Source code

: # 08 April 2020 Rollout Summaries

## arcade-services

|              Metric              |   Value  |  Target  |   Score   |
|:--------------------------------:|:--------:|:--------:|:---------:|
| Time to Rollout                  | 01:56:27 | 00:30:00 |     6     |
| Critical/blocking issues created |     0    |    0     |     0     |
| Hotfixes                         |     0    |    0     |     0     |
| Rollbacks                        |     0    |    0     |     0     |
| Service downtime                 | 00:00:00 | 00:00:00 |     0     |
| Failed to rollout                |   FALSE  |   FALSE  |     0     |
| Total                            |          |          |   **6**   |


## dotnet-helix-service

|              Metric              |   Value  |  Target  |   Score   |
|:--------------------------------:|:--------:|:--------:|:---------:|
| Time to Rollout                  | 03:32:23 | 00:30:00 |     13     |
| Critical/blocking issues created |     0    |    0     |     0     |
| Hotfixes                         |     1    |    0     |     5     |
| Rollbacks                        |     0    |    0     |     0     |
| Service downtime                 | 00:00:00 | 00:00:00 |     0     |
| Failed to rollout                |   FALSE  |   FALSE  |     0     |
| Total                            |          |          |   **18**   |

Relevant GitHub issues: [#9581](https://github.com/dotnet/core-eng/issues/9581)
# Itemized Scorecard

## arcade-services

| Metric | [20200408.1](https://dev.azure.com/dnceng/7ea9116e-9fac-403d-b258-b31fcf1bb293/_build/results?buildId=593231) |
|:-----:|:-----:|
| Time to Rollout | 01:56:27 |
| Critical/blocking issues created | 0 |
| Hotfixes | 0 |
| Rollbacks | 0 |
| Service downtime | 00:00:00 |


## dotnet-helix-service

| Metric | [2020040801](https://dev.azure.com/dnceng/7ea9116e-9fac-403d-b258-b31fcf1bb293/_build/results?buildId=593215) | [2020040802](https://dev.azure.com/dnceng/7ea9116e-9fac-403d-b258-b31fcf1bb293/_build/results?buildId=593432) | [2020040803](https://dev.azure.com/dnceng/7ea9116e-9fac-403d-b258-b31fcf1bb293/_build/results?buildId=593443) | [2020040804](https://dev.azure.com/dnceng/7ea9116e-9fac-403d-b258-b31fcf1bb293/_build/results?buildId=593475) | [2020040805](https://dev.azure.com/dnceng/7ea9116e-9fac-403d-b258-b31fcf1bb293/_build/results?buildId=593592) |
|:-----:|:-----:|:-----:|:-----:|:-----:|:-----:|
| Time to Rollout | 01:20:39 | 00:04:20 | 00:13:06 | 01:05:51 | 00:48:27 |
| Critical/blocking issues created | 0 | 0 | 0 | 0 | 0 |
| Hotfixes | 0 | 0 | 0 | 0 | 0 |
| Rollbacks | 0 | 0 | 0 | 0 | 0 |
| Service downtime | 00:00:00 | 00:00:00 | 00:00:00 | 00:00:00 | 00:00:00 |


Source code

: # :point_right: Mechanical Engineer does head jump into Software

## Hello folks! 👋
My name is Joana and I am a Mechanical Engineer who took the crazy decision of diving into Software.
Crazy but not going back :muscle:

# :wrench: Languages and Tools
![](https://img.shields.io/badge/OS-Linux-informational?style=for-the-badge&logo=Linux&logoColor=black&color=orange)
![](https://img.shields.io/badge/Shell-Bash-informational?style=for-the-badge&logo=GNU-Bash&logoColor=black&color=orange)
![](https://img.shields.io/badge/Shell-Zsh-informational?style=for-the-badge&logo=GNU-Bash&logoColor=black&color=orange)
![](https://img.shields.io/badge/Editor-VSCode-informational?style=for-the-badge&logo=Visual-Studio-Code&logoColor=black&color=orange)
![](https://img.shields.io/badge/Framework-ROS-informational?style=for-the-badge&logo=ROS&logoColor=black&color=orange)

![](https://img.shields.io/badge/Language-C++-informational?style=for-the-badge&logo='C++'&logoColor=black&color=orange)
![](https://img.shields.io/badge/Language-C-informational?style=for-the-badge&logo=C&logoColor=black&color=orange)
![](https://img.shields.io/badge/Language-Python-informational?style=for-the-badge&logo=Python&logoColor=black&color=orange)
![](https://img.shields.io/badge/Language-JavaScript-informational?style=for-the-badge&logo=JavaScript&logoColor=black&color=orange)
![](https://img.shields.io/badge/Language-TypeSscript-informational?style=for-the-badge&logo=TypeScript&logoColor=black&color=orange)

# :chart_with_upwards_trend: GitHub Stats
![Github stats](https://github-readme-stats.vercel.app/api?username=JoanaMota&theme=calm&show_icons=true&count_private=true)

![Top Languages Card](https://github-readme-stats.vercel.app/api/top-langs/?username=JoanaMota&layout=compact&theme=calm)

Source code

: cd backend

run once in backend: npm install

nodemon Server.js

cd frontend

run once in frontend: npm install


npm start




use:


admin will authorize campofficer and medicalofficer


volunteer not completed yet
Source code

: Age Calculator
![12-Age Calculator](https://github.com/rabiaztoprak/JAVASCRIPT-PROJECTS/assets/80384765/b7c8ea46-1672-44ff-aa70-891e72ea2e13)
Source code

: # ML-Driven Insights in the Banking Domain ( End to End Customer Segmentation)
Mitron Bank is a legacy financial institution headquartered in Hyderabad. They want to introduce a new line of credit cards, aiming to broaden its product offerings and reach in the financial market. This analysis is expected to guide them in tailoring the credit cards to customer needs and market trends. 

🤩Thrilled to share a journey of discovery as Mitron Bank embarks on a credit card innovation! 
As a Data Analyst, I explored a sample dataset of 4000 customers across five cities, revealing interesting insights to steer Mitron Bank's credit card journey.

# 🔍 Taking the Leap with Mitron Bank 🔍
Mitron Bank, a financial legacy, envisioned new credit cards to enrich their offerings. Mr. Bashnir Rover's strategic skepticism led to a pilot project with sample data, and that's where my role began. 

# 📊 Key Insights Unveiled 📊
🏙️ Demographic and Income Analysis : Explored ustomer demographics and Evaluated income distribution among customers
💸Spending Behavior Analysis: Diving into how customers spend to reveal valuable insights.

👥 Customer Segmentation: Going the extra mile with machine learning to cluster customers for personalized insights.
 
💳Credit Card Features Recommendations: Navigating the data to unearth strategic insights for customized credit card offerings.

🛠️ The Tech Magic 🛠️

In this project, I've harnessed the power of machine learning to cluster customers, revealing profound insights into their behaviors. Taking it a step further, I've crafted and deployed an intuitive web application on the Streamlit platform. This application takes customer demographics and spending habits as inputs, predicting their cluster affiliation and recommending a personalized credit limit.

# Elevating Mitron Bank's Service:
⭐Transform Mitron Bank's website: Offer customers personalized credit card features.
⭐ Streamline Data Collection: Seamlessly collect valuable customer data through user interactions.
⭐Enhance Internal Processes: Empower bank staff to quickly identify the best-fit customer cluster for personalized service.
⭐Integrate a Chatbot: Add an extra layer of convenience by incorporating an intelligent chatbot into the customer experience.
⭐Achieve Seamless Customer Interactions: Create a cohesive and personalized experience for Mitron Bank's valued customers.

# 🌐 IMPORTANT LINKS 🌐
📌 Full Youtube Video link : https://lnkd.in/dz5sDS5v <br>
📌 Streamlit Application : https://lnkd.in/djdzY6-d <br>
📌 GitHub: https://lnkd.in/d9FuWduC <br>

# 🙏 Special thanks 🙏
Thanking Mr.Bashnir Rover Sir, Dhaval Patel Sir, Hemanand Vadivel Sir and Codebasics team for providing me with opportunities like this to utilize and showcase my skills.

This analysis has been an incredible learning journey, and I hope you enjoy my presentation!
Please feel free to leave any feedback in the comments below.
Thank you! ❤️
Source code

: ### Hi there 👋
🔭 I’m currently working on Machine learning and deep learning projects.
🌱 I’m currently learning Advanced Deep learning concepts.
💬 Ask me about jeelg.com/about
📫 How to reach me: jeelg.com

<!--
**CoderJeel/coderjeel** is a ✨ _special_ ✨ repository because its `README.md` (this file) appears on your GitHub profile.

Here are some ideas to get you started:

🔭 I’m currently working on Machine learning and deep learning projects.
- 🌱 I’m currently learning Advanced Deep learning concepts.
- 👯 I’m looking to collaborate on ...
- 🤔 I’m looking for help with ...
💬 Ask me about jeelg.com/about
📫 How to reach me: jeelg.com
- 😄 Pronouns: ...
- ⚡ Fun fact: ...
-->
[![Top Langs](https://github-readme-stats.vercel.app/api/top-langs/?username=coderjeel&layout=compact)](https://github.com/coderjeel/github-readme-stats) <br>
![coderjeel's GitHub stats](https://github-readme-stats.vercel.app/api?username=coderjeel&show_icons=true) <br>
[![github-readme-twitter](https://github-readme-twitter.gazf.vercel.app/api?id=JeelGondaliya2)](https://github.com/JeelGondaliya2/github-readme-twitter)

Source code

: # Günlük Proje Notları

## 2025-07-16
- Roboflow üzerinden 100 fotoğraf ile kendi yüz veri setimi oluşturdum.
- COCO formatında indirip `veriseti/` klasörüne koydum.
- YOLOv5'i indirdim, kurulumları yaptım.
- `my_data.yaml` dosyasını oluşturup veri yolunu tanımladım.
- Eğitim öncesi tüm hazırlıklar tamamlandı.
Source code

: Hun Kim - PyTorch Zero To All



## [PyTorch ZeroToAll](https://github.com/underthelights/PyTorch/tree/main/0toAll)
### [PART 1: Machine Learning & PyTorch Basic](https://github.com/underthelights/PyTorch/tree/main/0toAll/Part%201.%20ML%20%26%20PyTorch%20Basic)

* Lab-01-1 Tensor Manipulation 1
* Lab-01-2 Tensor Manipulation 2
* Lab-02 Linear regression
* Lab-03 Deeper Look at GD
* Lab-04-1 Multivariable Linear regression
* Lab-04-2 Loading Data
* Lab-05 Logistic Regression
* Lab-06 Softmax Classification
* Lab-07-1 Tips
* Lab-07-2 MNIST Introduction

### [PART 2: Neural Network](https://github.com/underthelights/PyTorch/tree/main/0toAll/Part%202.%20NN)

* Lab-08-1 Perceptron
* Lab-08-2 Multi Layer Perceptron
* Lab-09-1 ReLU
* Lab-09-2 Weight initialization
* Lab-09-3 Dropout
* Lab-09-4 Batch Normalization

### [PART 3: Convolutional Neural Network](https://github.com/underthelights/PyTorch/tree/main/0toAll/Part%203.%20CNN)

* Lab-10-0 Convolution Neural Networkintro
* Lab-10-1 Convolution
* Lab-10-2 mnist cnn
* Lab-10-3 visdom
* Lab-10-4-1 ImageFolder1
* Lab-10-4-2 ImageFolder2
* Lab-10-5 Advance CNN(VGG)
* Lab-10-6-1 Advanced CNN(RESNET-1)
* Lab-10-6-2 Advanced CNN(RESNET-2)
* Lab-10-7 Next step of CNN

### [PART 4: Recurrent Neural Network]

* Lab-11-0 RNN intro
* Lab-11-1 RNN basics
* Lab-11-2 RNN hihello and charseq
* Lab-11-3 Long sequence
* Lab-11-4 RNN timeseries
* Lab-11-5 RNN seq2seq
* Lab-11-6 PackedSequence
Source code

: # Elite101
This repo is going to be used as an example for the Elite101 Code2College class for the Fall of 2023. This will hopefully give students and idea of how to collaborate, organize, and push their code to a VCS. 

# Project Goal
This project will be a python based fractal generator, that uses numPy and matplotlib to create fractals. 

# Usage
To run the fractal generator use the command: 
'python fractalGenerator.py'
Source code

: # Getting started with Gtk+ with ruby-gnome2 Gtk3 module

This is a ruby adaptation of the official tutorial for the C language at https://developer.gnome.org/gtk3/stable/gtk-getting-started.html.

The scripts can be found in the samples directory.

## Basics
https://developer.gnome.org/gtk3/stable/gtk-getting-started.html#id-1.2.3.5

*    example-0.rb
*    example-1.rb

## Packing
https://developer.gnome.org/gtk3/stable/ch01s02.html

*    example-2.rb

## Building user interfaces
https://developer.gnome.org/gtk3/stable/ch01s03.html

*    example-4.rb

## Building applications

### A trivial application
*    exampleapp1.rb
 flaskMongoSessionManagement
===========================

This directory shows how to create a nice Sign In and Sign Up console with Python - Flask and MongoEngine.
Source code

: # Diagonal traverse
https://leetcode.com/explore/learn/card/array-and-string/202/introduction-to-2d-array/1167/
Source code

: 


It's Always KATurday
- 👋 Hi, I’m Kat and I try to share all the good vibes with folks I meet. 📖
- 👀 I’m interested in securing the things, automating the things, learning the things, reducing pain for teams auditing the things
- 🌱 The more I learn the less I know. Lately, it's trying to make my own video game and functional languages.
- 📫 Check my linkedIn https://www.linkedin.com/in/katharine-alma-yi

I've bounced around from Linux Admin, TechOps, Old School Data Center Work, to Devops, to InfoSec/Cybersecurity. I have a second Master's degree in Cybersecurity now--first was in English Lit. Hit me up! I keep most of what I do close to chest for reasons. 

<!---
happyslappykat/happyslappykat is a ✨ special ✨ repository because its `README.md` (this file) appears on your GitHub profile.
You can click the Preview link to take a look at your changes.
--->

### TASK DESCRIPTION
Give only a number: how many lines of the data hold the string "cards"?

### RESULT
2